### WHAT IS REQUIRED
Lines with the word "functions" are the ones wanted. Copy each of them from the entries below.

### WORKING DATA
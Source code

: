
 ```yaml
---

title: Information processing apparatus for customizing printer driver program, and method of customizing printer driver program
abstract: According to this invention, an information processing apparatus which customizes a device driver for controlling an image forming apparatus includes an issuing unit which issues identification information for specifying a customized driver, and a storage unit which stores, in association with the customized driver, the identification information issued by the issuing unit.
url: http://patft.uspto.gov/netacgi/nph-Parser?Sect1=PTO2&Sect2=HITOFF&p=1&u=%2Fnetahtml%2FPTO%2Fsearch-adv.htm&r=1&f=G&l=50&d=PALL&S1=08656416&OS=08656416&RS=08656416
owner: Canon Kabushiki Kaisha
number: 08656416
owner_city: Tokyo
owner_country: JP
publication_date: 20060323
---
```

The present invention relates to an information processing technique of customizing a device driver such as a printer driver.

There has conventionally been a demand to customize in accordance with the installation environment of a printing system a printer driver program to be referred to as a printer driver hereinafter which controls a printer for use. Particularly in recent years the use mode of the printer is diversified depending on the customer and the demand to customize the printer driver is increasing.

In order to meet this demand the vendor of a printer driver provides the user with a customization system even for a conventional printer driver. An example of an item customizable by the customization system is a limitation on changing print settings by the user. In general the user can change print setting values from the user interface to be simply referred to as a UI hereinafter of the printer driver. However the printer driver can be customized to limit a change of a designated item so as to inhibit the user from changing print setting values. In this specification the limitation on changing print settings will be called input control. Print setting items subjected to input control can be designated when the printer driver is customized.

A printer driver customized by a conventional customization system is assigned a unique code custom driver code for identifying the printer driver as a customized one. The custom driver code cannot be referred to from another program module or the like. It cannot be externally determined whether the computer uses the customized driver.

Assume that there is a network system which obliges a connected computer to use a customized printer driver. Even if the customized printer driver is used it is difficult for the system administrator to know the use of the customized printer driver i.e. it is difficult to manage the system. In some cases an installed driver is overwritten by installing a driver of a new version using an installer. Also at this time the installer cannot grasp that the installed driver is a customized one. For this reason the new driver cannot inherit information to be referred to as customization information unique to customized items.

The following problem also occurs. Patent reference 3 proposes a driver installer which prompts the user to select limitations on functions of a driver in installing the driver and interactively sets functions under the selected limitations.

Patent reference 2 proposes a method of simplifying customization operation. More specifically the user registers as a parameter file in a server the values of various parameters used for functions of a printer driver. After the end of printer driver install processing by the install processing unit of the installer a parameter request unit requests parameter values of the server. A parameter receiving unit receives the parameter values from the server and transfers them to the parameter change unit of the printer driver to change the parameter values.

### SOLUTION
The following problem also occurs. Patent reference 3 proposes a driver installer which prompts the user to select limitations on functions of a driver in installing the driver and interactively sets functions under the selected limitations.
Patent reference 2 proposes a method of simplifying customization operation. More specifically the user registers as a parameter file in a server the values of various parameters used for functions of a printer driver. After the end of printer driver install processing by the install processing unit of the installer a parameter request unit requests parameter values of the server. A parameter receiving unit receives the parameter values from the server and transfers them to the parameter change unit of the printer driver to change the parameter values.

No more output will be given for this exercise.